Zain watched through the sight, the tops of the vehicles visible behind the low buildings from his perch, and he smiled. He switched out of night vision to protect his eyes.
NOW Ahmed!
Twin explosions lit up the darkness as the lead vehicle rolled across the perfectly placed and perfectly detonated IEDs.
Charges detonated, his newest team member and secondary sniper on tonight’s op could go to work. With their vehicles disabled, the SEALs would set up security around them and await pickup by their QRF or seek cover in a nearby house. He might even have an angle for another shot of his own—three kills instead of two . . .
But the vehicles didn’t stop.
They didn’t even slow.
After rocking up on the two right wheels, the lead vehicle landed back on the ground, swerved, and accelerated west with the second vehicle in tow.
Damn . . .
“They were not stopped, Juba,” a tense, female voice growled in his ear.

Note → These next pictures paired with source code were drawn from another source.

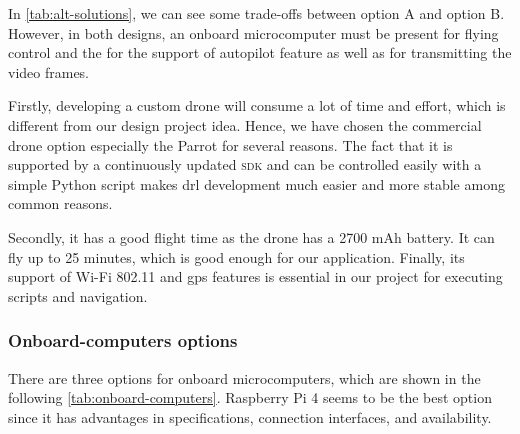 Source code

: \documentclass[../main.tex]{subfiles}
\begin{document}
In \cref{tab:alt-solutions}, 
we can see some trade-offs 
between option A and option B. However, in both designs, 
an onboard microcomputer must be present for 
flying control and the for the support of autopilot feature as well as for 
transmitting the video frames. 

Firstly, developing a custom drone will consume a lot of time and effort, 
which is different from our design project idea.
Hence, we have chosen the commercial drone option especially 
the Parrot \anafi for several reasons.
The fact that it is supported by a continuously updated 
\textsc{sdk} and can be controlled easily 
with a simple Python script makes 
\gls{drl} development much easier and more stable among common reasons.

Secondly, it has a good flight time 
as the \anafi drone has a 2700 mAh battery. 
It can fly up to 25 minutes, which is good enough 
for our application.
Finally, its support of Wi-Fi 802.11 and \gls{gps} 
features is essential in our project for 
executing scripts and navigation.

\subsubsection{Onboard-computers options}
There are three options for onboard microcomputers, 
which are shown in the following 
\cref{tab:onboard-computers}. Raspberry Pi 4 seems 
to be the best option since it has advantages 
in specifications, connection interfaces, 
and availability.
\end{document}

“I see,” he said, seething himself. “Exfil the area carefully. The Americans will have drones and satellites looking for anything unusual. We will meet at the rendezvous.”
He was already disassembling the Chukavin into its carry bag as he talked. Two dead American SEALs were better than none, but he’d hoped to wipe out at least half of the assault team. Jaw clenched, he picked up the two spent shell casings with a gloved hand and slung the bag strap over his shoulder.
No matter, he told himself in consolation. My new benefactor promised continuous intelligence and whatever resources necessary to win the war.
For him and his team—a new trio of snipers resurrecting the Juba legend—tonight’s operation was only the beginning.
CHAPTER 8
top secret joint special operations task force compound
thirty-five miles north of the afghanistan border
qurghonteppa, tajikistan
0315 local time
Chunk reread the same paragraph in Nemesis Games for the umpteenth time. After not registering a word of it yet again, he tossed the book aside with a disgruntled sigh and climbed out of his rack.
This is why I don’t read, he told himself. Too many damn distractions.
As he was alone in the room, the only person distracting him was himself. He had his OCD SEAL brain to thank for ruining pretty much every attempt to relax and take his mind off work. Especially when downrange, he was always thinking about the next op.
Or the last op.
Or the one before that.
Or the one way before that.
Tonight, however, he was thinking about Fake Hamza.
No matter how hard he tried, he just couldn’t get that fucker out of his head.
Dressed in a faded Bonefrog Coffee T-shirt and a pair of workout shorts, he slipped his sockless feet into his maritime boots and, without bothering to tie them, walked out of his bunk room to find Watts. Deployed SEALs were vampires—working nights and sleeping during the day—so even though they hadn’t had an op tonight, everyone was up. Laces flapping, he shuffled down the hall toward the intel shop’s “suite”—a windowless room only big enough for a couple of workstations and a four-top table. En route, he peeked in the break room where the boys were hanging out and found them dipping, bullshitting, and watching Anchorman for what had to be the fifth time in two weeks.
“Chunk, dude, you gonna join us?” Riker called, somehow sensing him without even turning to look at the doorway.
Damn if that frogman doesn’t have eyes in the back of his head, Chunk thought with a laugh. How does he do that?
“No dude, I’ve gotta run something by Watts. You guys seen her?”
“Haven’t seen her, bro,” Trip said with a bad-boy grin, while lifting his left leg to blast a truly impressive fart. “She’s totally afraid to come in here.”
“Afraid . . . or repulsed?” Chunk said, noting that practically every flat surface in the room was occupied by a spit cup. “I’m thinking the latter. Seriously, y’all need to clean up those frigging spitters sometime, cuz that’s just nasty.”